WORKING DATA section start

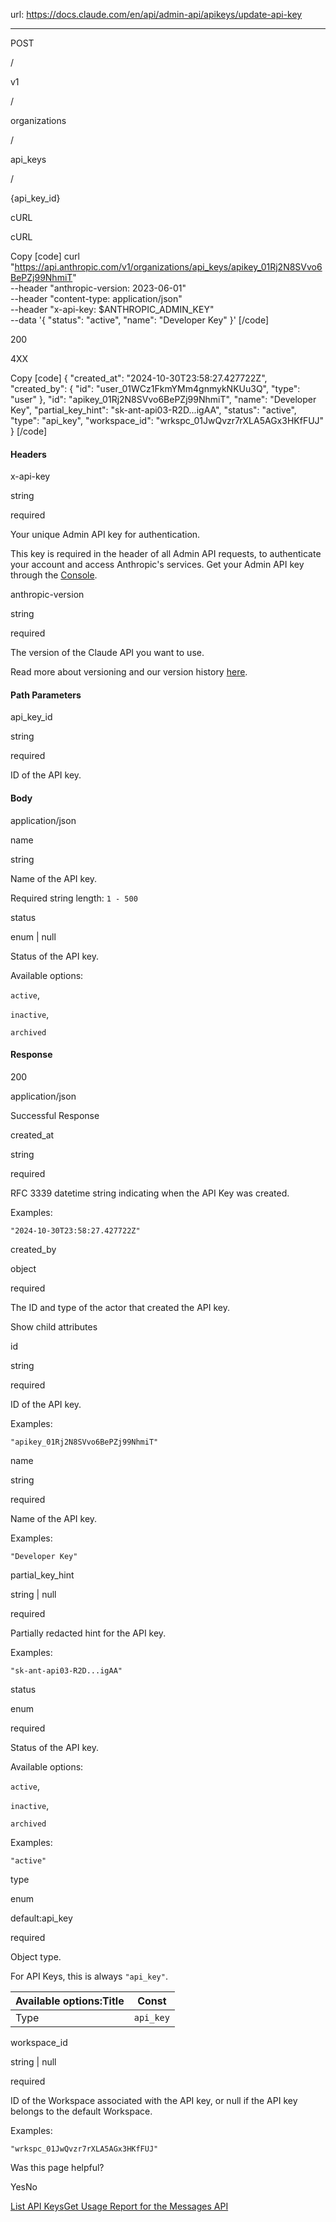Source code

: url: https://docs.claude.com/en/api/admin-api/apikeys/update-api-key

---

POST

/

v1

/

organizations

/

api\_keys

/

\{api\_key\_id\}

cURL

cURL

Copy
[code]
    curl "https://api.anthropic.com/v1/organizations/api_keys/apikey_01Rj2N8SVvo6BePZj99NhmiT" \
      --header "anthropic-version: 2023-06-01" \
      --header "content-type: application/json" \
      --header "x-api-key: $ANTHROPIC_ADMIN_KEY" \
      --data '{
        "status": "active",
        "name": "Developer Key"
      }'
[/code]

200

4XX

Copy
[code]
    {
      "created_at": "2024-10-30T23:58:27.427722Z",
      "created_by": {
        "id": "user_01WCz1FkmYMm4gnmykNKUu3Q",
        "type": "user"
      },
      "id": "apikey_01Rj2N8SVvo6BePZj99NhmiT",
      "name": "Developer Key",
      "partial_key_hint": "sk-ant-api03-R2D...igAA",
      "status": "active",
      "type": "api_key",
      "workspace_id": "wrkspc_01JwQvzr7rXLA5AGx3HKfFUJ"
    }
[/code]

#### Headers

x-api-key

string

required

Your unique Admin API key for authentication.

This key is required in the header of all Admin API requests, to authenticate your account and access Anthropic's services. Get your Admin API key through the [Console](https://console.anthropic.com/settings/admin-keys).

anthropic-version

string

required

The version of the Claude API you want to use.

Read more about versioning and our version history [here](/api/versioning).

#### Path Parameters

api\_key\_id

string

required

ID of the API key.

#### Body

application/json

name

string

Name of the API key.

Required string length: `1 - 500`

status

enum<string> | null

Status of the API key.

Available options:

`active`,

`inactive`,

`archived`

#### Response

200

application/json

Successful Response

created\_at

string<date-time>

required

RFC 3339 datetime string indicating when the API Key was created.

Examples:

`"2024-10-30T23:58:27.427722Z"`

created\_by

object

required

The ID and type of the actor that created the API key.

Show child attributes

id

string

required

ID of the API key.

Examples:

`"apikey_01Rj2N8SVvo6BePZj99NhmiT"`

name

string

required

Name of the API key.

Examples:

`"Developer Key"`

partial\_key\_hint

string | null

required

Partially redacted hint for the API key.

Examples:

`"sk-ant-api03-R2D...igAA"`

status

enum<string>

required

Status of the API key.

Available options:

`active`,

`inactive`,

`archived`

Examples:

`"active"`

type

enum<string>

default:api\_key

required

Object type.

For API Keys, this is always `"api_key"`.

Available options:Title| Const
---|---
Type| `api_key`

workspace\_id

string | null

required

ID of the Workspace associated with the API key, or null if the API key belongs to the default Workspace.

Examples:

`"wrkspc_01JwQvzr7rXLA5AGx3HKfFUJ"`

Was this page helpful?

YesNo

[List API Keys](/en/api/admin-api/apikeys/list-api-keys)[Get Usage Report for the Messages API](/en/api/admin-api/usage-cost/get-messages-usage-report)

WORKING DATA section end

Search the entries for the word "default" and copy every line that has it.

default:api\_key
ID of the Workspace associated with the API key, or null if the API key belongs to the default Workspace.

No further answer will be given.